Work to be completed »
Going through the data below, copy out each line where the word "assets" shows up.

Plain-text document sources

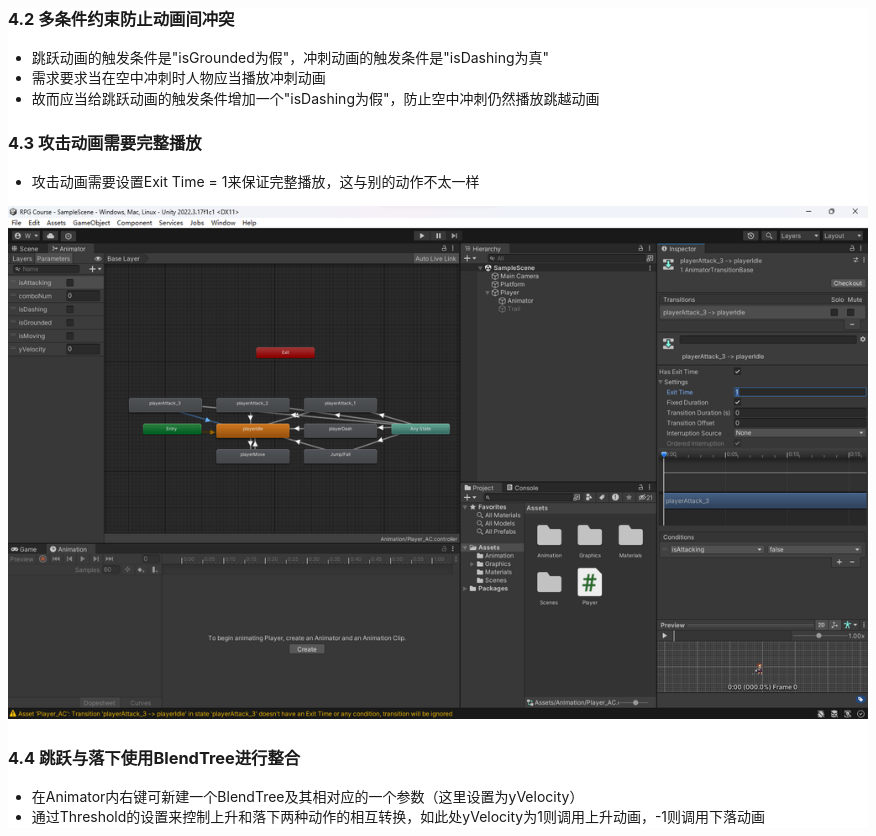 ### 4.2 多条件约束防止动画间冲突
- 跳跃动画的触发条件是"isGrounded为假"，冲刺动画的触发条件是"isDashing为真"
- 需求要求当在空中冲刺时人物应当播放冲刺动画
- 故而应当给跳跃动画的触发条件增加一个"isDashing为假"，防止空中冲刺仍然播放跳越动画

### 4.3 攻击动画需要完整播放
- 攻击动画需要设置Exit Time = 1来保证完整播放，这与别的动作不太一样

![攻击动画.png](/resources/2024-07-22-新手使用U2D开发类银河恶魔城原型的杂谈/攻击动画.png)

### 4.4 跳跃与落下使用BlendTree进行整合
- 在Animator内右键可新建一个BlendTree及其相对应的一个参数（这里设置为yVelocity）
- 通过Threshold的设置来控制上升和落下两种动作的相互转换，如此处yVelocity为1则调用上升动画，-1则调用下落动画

* * *

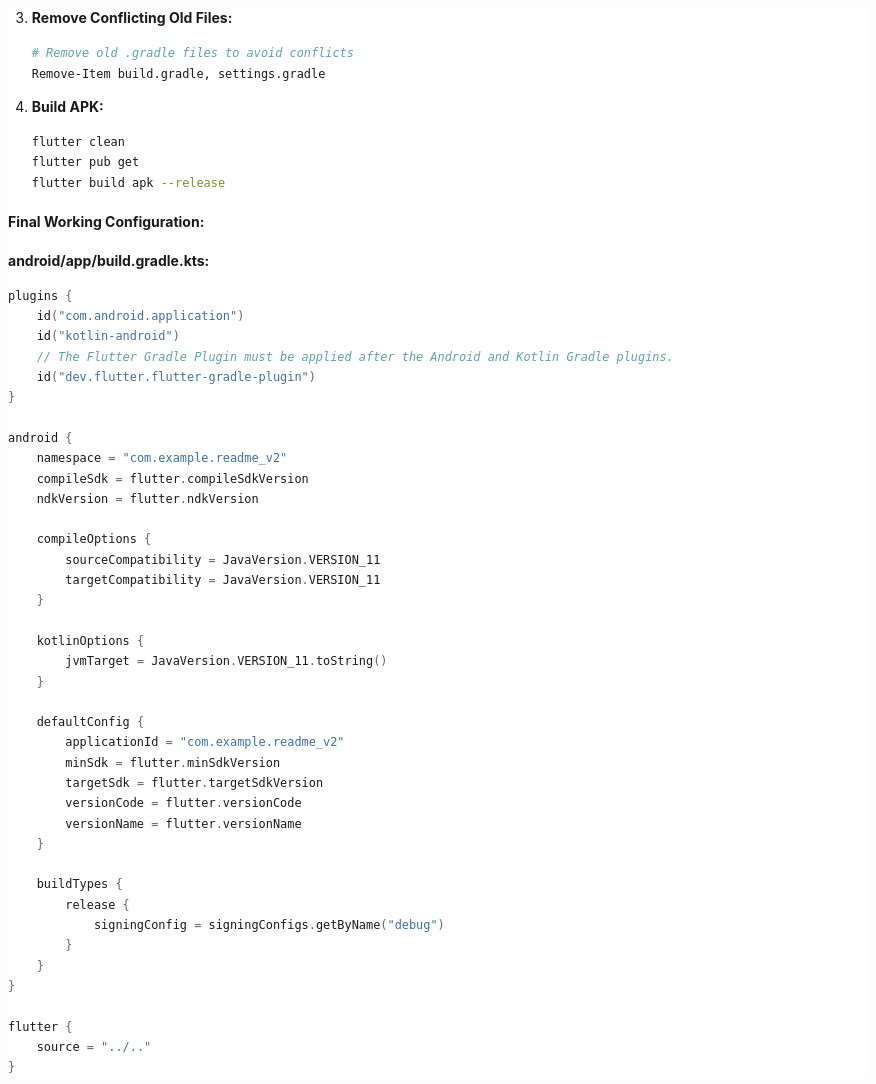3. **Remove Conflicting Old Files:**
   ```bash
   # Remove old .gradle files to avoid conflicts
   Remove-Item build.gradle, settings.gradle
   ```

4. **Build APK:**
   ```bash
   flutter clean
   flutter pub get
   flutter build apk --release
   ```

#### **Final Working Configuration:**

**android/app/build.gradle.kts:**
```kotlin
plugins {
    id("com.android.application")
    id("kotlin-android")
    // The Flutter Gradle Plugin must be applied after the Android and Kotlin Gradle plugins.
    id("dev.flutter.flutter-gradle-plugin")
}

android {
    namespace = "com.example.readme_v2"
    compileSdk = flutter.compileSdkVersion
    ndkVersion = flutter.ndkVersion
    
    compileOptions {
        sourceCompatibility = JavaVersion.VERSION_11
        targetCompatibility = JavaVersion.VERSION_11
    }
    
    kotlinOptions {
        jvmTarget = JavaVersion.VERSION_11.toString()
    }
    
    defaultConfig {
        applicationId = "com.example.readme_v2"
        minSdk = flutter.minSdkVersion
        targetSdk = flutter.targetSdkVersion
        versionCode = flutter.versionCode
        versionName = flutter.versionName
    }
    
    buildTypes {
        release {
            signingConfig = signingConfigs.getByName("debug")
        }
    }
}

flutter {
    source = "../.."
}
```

==

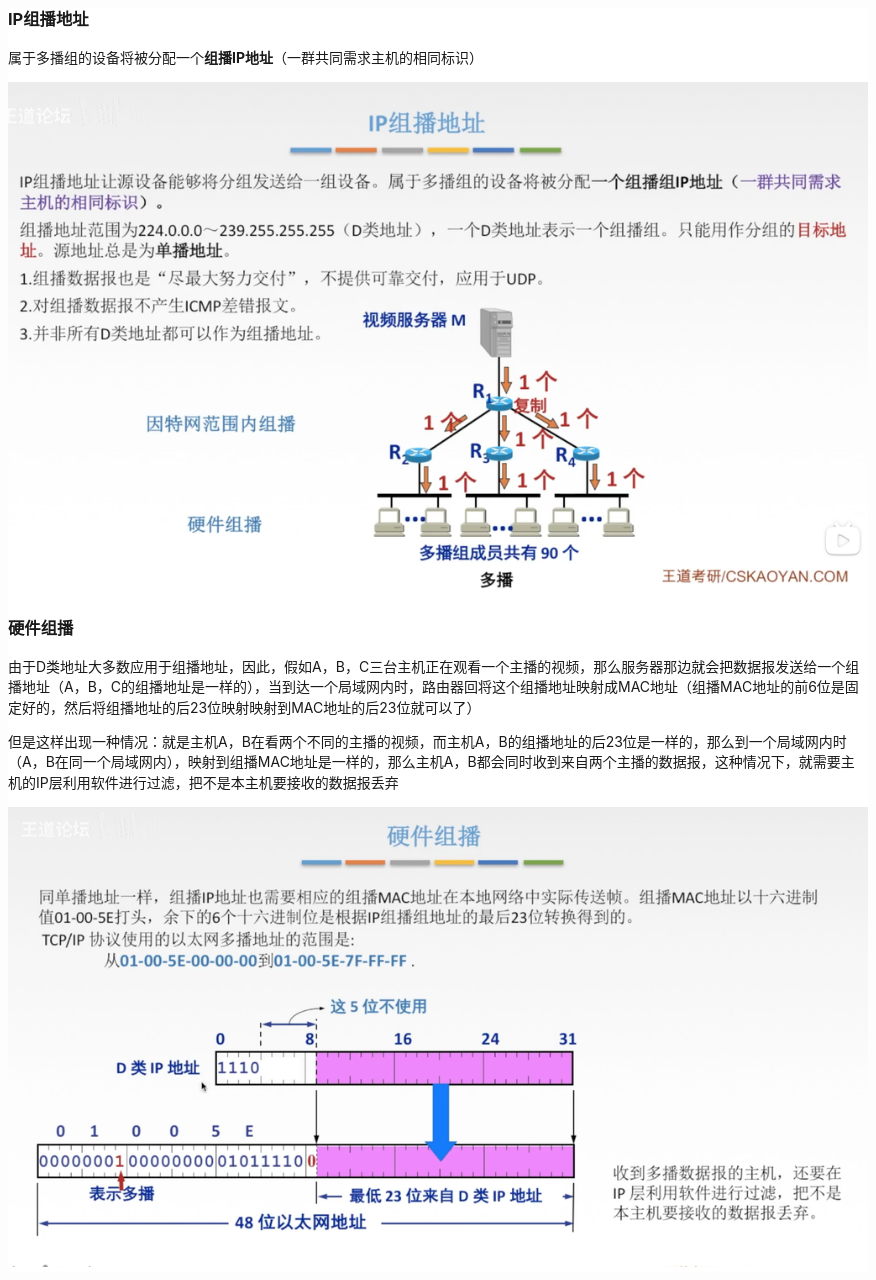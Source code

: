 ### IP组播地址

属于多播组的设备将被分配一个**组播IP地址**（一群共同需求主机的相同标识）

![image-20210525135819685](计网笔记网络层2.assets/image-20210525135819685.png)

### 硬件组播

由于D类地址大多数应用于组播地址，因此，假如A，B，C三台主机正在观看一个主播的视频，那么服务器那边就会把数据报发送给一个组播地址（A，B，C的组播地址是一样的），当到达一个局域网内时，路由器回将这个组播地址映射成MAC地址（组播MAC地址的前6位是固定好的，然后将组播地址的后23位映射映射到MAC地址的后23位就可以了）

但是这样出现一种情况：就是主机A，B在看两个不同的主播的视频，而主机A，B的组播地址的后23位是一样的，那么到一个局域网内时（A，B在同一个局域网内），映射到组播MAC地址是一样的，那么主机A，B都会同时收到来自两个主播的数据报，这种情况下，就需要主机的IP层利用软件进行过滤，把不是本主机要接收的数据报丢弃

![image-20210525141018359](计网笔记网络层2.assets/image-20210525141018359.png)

Answer to this exercise »
![image-20210525135819685](计网笔记网络层2.assets/image-20210525135819685.png)
![image-20210525141018359](计网笔记网络层2.assets/image-20210525141018359.png)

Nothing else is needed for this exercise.